20-12-5 Quinnipiac moves on to the NCAA tourney today due to their win over Mercyhurst in the MACC championship.
QC is #23 in PWR and #25 in RPI



 
___________________________
-Med school still spankin me-
 
Re: Quinnipiac is IN
Posted by: Al DeFlorio (---.ne.client2.attbi.com)
Date: March 16, 2002 05:13PM

And #50 in ability.rolleyes

A throng of 450 (according to USCHO--optimistic estimate, I'd bet) watched this much-anticipated game.

 
Re: Quinnipiac is IN
Posted by: Weingarm (---.resnet.buffalo.edu)
Date: March 16, 2002 05:46PM

OC was up 4-0 at the end of the 2nd period.
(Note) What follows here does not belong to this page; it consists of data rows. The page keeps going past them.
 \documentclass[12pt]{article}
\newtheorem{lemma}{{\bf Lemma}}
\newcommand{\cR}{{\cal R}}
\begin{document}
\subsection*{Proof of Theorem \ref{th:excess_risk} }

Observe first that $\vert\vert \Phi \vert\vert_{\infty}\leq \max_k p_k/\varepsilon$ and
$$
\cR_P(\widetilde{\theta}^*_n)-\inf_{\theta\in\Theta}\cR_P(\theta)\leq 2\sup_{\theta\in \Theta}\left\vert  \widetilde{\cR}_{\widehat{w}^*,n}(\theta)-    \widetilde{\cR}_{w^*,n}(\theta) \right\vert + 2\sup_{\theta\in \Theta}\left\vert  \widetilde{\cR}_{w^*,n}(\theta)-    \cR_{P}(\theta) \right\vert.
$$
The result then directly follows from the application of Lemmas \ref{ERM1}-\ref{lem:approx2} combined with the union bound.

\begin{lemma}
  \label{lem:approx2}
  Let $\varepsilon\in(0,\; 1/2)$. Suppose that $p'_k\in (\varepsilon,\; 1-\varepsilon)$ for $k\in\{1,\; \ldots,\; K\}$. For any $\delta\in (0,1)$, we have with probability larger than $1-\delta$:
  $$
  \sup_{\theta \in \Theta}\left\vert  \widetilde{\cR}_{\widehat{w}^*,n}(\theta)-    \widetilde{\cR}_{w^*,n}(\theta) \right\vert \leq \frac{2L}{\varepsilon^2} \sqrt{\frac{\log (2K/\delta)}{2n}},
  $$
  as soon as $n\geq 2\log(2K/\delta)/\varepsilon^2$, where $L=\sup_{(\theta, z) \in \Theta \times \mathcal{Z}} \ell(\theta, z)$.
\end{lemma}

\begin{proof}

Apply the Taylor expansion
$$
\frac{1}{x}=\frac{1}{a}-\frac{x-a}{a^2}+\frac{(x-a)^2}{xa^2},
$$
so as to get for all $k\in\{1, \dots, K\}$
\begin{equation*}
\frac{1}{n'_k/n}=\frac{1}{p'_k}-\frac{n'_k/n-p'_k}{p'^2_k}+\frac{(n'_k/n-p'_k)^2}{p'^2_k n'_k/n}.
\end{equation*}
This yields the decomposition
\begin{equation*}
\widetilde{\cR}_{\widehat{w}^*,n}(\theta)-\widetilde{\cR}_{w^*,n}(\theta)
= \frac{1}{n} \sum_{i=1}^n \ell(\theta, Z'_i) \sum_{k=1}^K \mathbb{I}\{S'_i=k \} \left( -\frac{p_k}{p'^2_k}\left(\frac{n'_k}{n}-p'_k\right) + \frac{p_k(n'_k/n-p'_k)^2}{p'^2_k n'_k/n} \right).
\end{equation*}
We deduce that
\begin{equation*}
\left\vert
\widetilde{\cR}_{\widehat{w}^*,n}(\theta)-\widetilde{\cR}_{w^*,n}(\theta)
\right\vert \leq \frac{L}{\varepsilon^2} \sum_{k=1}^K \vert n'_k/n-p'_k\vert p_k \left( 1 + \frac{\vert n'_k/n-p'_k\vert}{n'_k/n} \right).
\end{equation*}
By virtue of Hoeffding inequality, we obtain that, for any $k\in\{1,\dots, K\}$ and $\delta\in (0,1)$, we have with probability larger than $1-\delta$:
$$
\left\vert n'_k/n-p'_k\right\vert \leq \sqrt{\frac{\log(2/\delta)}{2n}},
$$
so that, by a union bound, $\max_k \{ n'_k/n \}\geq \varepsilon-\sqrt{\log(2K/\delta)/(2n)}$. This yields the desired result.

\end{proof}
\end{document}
With 4 minutes left in the 3rd, they were up 5-4. Does anyone find this amusing?
Either Mercyhurst has an amazing offense or QCs defense stinks like rotten meat.
When will they finally expand the tourney to 16 teams so more competitive teams may play for the championship?

 
Re: Quinnipiac is IN
Posted by: KeithK (---.dsl.snfc21.pacbell.net)
Date: March 16, 2002 05:57PM

I don't understand why everyone assumes that a larger tournament is better. Why does the addition of 3 more bubble teams (I'd guess that the CHA will get a bid after expansion) make it such a better tournament? Right now the teams benfiting would be UAF, NMU, WMU and/or UML. None are world beaters they're all pretty much middling teams from their conferences.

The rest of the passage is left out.